[ECCV 2022] Domain Randomization-Enhanced Depth Simulation and Restoration for Perceiving and Grasping Specular and Transparent Objects

Commercial depth sensors usually generate noisy and missing depths, especially on specular and transparent objects, which poses critical issues to downstream depth or point cloud-based tasks. To mitigate this problem, we propose a powerful RGBD fusion network, SwinDRNet, for depth restoration. We further propose Domain Randomization-Enhanced Depth Simulation (DREDS) approach to simulate an active stereo depth system using physically based rendering and generate a large-scale synthetic dataset that contains 130K photorealistic RGB images along with their simulated depths carrying realistic sensor noises. To evaluate depth restoration methods, we also curate a real-world dataset, namely STD, that captures 30 cluttered scenes composed of 50 objects with different materials from specular, transparent, to diffuse. Experiments demonstrate that the proposed DREDS dataset bridges the sim-to-real domain gap such that, trained on DREDS, our SwinDRNet can seamlessly generalize to other real depth datasets, e.g.

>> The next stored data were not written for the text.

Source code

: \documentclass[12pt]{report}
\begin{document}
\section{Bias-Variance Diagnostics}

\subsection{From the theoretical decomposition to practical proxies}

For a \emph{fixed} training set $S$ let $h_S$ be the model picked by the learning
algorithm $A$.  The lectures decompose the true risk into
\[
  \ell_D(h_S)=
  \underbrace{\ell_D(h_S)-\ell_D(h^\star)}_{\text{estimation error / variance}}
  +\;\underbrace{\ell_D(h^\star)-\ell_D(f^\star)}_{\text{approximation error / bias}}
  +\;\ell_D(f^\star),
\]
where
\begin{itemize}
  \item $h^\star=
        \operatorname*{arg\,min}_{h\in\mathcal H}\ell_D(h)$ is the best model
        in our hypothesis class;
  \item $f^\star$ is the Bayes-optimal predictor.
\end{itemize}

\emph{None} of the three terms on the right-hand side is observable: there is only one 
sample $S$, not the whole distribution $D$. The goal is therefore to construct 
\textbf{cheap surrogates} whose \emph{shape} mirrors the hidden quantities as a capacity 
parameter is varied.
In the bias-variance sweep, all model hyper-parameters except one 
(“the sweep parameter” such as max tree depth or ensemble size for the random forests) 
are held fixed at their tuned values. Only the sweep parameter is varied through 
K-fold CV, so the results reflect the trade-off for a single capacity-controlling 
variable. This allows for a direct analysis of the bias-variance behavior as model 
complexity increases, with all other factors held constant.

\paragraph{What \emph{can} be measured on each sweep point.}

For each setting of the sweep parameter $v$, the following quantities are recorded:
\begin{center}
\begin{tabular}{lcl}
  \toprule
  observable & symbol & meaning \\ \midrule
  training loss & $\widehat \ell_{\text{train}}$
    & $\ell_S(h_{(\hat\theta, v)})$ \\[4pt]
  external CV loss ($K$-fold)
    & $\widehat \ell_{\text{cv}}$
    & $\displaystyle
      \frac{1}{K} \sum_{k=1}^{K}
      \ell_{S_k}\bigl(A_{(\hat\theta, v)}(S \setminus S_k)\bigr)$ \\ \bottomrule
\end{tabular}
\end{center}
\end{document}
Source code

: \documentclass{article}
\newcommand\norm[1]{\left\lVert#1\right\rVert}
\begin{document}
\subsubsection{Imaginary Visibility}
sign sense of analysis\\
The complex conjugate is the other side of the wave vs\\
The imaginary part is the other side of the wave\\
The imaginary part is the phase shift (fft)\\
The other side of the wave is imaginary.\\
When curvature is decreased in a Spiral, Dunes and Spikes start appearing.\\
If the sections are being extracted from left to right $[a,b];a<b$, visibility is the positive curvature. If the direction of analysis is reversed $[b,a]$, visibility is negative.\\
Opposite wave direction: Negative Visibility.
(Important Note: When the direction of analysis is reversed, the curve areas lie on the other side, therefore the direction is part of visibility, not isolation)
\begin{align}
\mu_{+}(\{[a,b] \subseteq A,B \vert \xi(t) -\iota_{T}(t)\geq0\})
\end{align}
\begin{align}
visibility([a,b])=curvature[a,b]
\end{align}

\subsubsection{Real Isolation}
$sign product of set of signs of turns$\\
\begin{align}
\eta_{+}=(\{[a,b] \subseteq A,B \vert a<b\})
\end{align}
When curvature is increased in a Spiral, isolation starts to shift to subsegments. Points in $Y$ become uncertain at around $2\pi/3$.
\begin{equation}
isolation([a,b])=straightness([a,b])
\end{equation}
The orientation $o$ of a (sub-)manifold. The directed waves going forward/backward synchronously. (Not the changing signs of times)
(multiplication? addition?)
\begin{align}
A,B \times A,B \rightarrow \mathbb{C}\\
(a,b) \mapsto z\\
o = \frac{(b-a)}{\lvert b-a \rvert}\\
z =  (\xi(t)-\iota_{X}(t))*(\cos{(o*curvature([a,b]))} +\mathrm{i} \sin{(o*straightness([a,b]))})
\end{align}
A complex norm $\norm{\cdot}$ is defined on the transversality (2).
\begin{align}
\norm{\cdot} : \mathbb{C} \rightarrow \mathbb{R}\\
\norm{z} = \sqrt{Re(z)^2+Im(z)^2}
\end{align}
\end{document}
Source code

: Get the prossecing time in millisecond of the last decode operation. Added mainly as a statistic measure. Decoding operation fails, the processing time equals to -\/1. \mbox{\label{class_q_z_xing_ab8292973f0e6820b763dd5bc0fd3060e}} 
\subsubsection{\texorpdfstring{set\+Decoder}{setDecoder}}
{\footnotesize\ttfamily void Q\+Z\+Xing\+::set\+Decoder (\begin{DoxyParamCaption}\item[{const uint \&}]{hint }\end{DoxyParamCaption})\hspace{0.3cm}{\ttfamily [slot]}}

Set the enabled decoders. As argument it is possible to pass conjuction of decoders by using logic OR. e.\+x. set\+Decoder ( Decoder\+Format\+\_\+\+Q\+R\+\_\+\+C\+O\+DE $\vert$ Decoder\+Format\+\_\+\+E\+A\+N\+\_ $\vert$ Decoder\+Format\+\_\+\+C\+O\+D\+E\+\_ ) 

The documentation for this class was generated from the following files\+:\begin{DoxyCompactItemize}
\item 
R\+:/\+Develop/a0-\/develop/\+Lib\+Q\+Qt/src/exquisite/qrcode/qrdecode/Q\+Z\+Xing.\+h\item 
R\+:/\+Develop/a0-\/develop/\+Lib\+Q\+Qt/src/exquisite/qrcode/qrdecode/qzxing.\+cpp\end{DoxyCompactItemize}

ClearGrasp, and outperform the competing methods on depth restoration with a real-time speed. We further show that our depth restoration effectively boosts the performance of downstream tasks, including category-level pose estimation and grasping tasks.






European Conference on Computer Vision (ECCV) is the top European conference in the image analysis area. ECCV, along with CVPR and ICCV, are regarded as the top conferences in the field of computer vision. ECCV is held biennially. Due to concerns about COVID-19, ECCV 2022 will be hosted online from October 23rd to October 27th, 2022.